Confession: I’ve always had mixed feelings about visiting workshops. It’s partly because I’m a klutz with the bad habit of touching things that are off limits (read: I can be an embarrassing danger in such environments). More than that, there’s the fear that the processes could get too technical and in turn – to put it plainly – dry.
This was not going to be the case on this trip to see the making of Hermes’ distinct carres (French for “squares” and how the brand refers to its scarves) at its ateliers in France in the middle of June. I knew this as soon as I got off the plane in Paris. An opportunity to meet Christine Duvigneau, the head of Hermes’ graphic design studio, and Pierre-Marie Agin, an independent artist who’s been working with the brand for a decade, had unexpectedly popped up, scheduled for that very afternoon.

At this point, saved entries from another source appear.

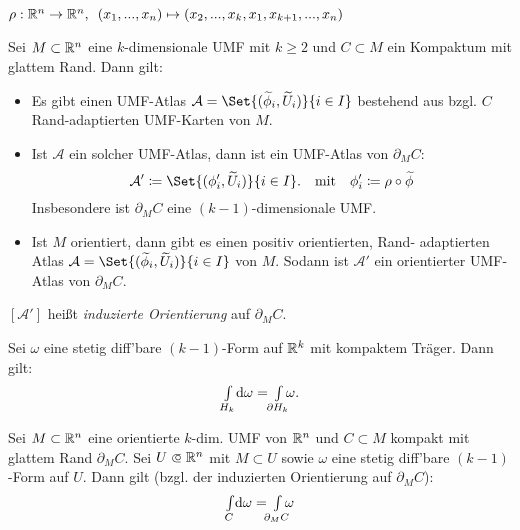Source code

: \documentclass{cheat-sheet}
\newcommand{\Atlas}{\mathcal{A}} %
\theoremstyle{definition}
\newcommand{\Intdf}[2]{{\textstyle \int\limits_{#1}} #2} %
\begin{document}
\begin{nota}
  $\rho : \mathbb{R}^n \to \mathbb{R}^n, \enspace (x_1, ..., x_n) \mapsto (x_2, ..., x_k, x_1, x_{k+1}, ..., x_n)$
\end{nota}

\begin{lem}
  Sei $M \subset \mathbb{R}^n$ eine $k$-dimensionale UMF mit $k \geq 2$ und $C \subset M$ ein Kompaktum mit glattem Rand. Dann gilt:
  \begin{itemize}
    \item Es gibt einen UMF-Atlas $\Atlas = \Set{ (\widetilde{\phi}_i, \widetilde{U}_i) }{ i \in I }$ bestehend aus bzgl. $C$ Rand-adaptierten UMF-Karten von $M$.
    \item  Ist $\Atlas$ ein solcher UMF-Atlas, dann ist ein UMF-Atlas von $\partial_M C$:
    \[
      \Atlas' \coloneqq \Set{ (\phi_i', \widetilde{U}_i) }{ i \in I }.
      \quad \text{mit} \quad
      \phi_i' \coloneqq \rho \circ \widetilde{\phi}
    \]
    Insbesondere ist $\partial_M C$ eine $(k{-}1)$-dimensionale UMF.
    \item Ist $M$ orientiert, dann gibt es einen positiv orientierten, Rand- adaptierten Atlas $\Atlas = \Set{ (\widetilde{\phi}_i, \widetilde{U}_i) }{ i \in I }$ von $M$. Sodann ist $\Atlas'$ ein orientierter UMF-Atlas von $\partial_M C$.
  \end{itemize}
\end{lem}

\begin{defn}
   $[\Atlas']$ heißt \emph{induzierte Orientierung} auf $\partial_M C$.
\end{defn}


\begin{lem}
  Sei $\omega$ eine stetig diff'bare $(k{-}1)$-Form auf $\mathbb{R}^k$ mit kompaktem Träger. Dann gilt:
  \[ \Intdf{H_k}{\d \omega} = \, \Intdf{\mathclap{\partial H_k}}{\, \omega}. \]
\end{lem}

\begin{satz}
  Sei $M \subset \mathbb{R}^n$ eine orientierte $k$-dim. UMF von $\mathbb{R}^n$ und $C \subset M$ kompakt mit glattem Rand $\partial_M C$. Sei $U \opn \R^n$ mit $M \subset U$ sowie $\omega$ eine stetig diff'bare $(k{-}1)$-Form auf $U$. Dann gilt (bzgl. der induzierten Orientierung auf $\partial_M C$):
  \[ \Intdf{C}{\d \omega} = \, \Intdf{\mathclap{\partial_M C}}{\,\omega} \]
\end{satz}
\end{document}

The latter, 36, looks like a character out of a Luca Guadagnino movie with his dark moustache and soft-spoken demeanour (incidentally he was behind the artwork for the director’s 2015 ﬁlm A Bigger Splash). With a twinkle in his eyes, he explained his design philosophy for the maison. “A good scarf is one that can tell a story from a distance, tied around the neck of a person. (From this alone) you should be able to get a sense of a story, and when you unfold it, and can look at it closely and for a longer time, you have all the details,” he said. “It’s important that the story works on two scales.”
Meanwhile, the sweet-tempered Duvigneau is like “momager” to talents like Agin within the house, working alongside them and Bali Barret, artistic director of Hermes’ Women’s Universe, to create prints based on an annual theme. (This year’s: “Let’s Play”, which explains the whimsical quality of most of the Fall/ Winter 2018 releases you see on these pages.) She’s also in charge of sharing ﬁnalised drawings with the brand’s various artistic directors – Nadege Vanhee-Cybulski for women’s ready-to-wear, for example – to see how they could get adapted.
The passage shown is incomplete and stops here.